Having validated the automated computer-assisted method for tissue compartment segmentation, we evaluated the method for quantification of immune cell counts and biomarker staining intensities within the OTSCC tumor microenvironment. We found that the automated method produced cell counts that were more highly correlated with manual cell counts in the stromal compartment than the epithelial compartment. This may be due to more accurate manual cell counts in the stroma of oral cavity squamous cell carcinomas, where greater numbers of lymphocytes are present as compared with the epithelial compartment [29].

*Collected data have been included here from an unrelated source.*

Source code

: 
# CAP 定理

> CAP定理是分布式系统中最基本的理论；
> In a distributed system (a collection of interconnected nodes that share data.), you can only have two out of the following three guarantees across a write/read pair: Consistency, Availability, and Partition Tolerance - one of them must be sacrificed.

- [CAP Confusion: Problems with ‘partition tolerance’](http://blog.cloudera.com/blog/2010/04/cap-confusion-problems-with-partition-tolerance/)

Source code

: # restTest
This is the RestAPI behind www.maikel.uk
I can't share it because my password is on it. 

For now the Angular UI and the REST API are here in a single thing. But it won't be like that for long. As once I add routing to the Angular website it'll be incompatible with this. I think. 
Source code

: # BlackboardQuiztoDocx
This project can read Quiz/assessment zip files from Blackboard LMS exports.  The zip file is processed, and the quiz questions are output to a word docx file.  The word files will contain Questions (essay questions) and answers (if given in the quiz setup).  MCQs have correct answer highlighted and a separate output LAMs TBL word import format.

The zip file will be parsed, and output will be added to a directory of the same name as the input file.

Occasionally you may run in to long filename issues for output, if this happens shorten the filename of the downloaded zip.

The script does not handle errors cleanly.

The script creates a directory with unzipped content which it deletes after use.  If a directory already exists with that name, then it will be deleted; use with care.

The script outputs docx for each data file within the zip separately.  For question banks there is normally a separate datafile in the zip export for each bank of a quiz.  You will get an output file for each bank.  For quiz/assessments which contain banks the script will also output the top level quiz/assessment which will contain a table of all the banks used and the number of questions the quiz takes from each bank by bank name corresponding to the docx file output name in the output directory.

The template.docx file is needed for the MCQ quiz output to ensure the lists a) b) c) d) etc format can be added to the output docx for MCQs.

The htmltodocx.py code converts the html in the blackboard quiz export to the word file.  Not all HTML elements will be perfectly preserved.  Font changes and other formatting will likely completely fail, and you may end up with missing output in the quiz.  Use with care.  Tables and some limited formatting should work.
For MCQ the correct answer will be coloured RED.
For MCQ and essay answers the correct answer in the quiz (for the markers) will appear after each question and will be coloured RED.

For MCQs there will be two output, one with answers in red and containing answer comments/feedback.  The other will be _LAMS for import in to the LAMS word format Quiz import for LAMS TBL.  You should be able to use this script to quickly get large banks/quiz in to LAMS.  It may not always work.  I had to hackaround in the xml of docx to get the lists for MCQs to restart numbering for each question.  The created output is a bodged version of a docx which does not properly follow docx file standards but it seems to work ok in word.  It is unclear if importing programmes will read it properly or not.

While our methods have yet to be validated with other OTSCC cohorts, our exploratory analysis of the immune IHC scores with clinical factors and outcomes produced interesting findings. There were strong correlations between the stromal populations of CD3+, CD4+, CD8+ and FOXP3+ lymphocytes. In smokers, there were higher levels of CD3+, CD4+, CD8+ and FOXP3+ lymphocytes and expression of PD-L1. These findings may reflect a higher level of inflammation and immune tolerance in these patients. Lin et al have shown a correlation with high PD-L1 expression and metastasis and poor prognosis in OTSCC [30]. However the effect of smoking on overall prognosis in oral cavity squamous cell carcinoma is controversial [31], [32].

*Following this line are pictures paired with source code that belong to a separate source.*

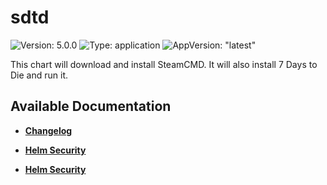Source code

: # sdtd

![Version: 5.0.0](https://img.shields.io/badge/Version-5.0.0-informational?style=flat-square) ![Type: application](https://img.shields.io/badge/Type-application-informational?style=flat-square) ![AppVersion: "latest"](https://img.shields.io/badge/AppVersion-"latest"-informational?style=flat-square)

This chart will download and install SteamCMD. It will also install 7 Days to Die and run it.

## Available Documentation

- [**Changelog**](CHANGELOG)

- [**Helm Security**](container-security)

- [**Helm Security**](helm-security)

Interestingly, we found a significant interaction between the number of infiltrating CD8+ cells and adjuvant radiotherapy on both OS and DFS. High numbers of infiltrating CD8+ TILs portend a worse prognosis specifically for patients treated with adjuvant radiotherapy in this cohort. While previous studies have associated a high CD8+ count with a better prognosis, few studies have focused on the spatial distribution of CD8+ (and other immune cells) in OTSCC with large patient sample sizes [33], [34], [35], [36], [37]. Some studies have shown increased tumor recurrence in patients with higher infiltrating CD8+ cells [38], [39], while others have shown that CD8+ count does not impact prognosis and that the ratio of CD8+ cells to regulatory immune cells is more prognostic instead [40], [41]. There is evidence that radiation alters the ratios of various immune cells [29], [42]. We speculate that while abundant TILs counteract tumor progression, radiotherapy may alter the tumor microenvironment so that the tumor could evade detection by the immune system and avoid elimination. This hypothesis generating result will require additional validation studies and mechanistic analysis.

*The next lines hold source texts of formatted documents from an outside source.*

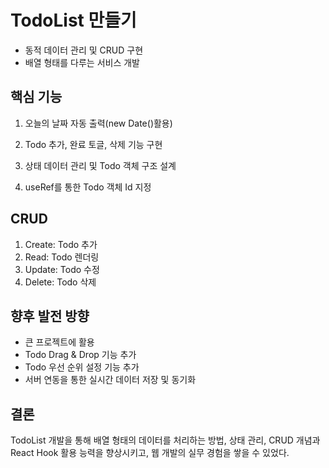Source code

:# TodoList 만들기

- 동적 데이터 관리 및 CRUD 구현
- 배열 형태를 다루는 서비스 개발

## 핵심 기능

1. 오늘의 날짜 자동 출력(new Date()활용)

2. Todo 추가, 완료 토글, 삭제 기능 구현

3. 상태 데이터 관리 및 Todo 객체 구조 설계

4. useRef를 통한 Todo 객체 Id 지정

## CRUD

1. Create: Todo 추가
2. Read: Todo 렌더링
3. Update: Todo 수정
4. Delete: Todo 삭제

## 향후 발전 방향

- 큰 프로젝트에 활용
- Todo Drag & Drop 기능 추가
- Todo 우선 순위 설정 기능 추가
- 서버 연동을 통한 실시간 데이터 저장 및 동기화

## 결론

TodoList 개발을 통해 배열 형태의 데이터를 처리하는 방법, 상태 관리, CRUD 개념과 React Hook 활용 능력을 향상시키고, 웹 개발의 실무 경험을 쌓을 수 있었다.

Further studies of the immune microenvironment of OTSCCs will be needed to determine the prognostic and predictive value and clinical utility of potential biomarkers. These future studies may employ a version of the computer-assisted image analysis that we have evaluated in this study. In order to produce robust results, important findings from our study should be taken into consideration, such as the need for close proximity of pan-cytokeratin-stained sections to create a mask for the purpose of automated tissue compartment segmentation. To circumvent this issue, future studies may also employ immunofluorescence imaging and chromogenic multiplexed immunohistochemistry [43], which could produce improved localization of immune markers. In addition, obtaining samples from both the tumor core and the tumor invasive margin may provide further prognostic information [44], [45].

Declaration of Competing Interest

Each author confirms there are no business relationships that might lead to a conflict of interest nor any other competing interests.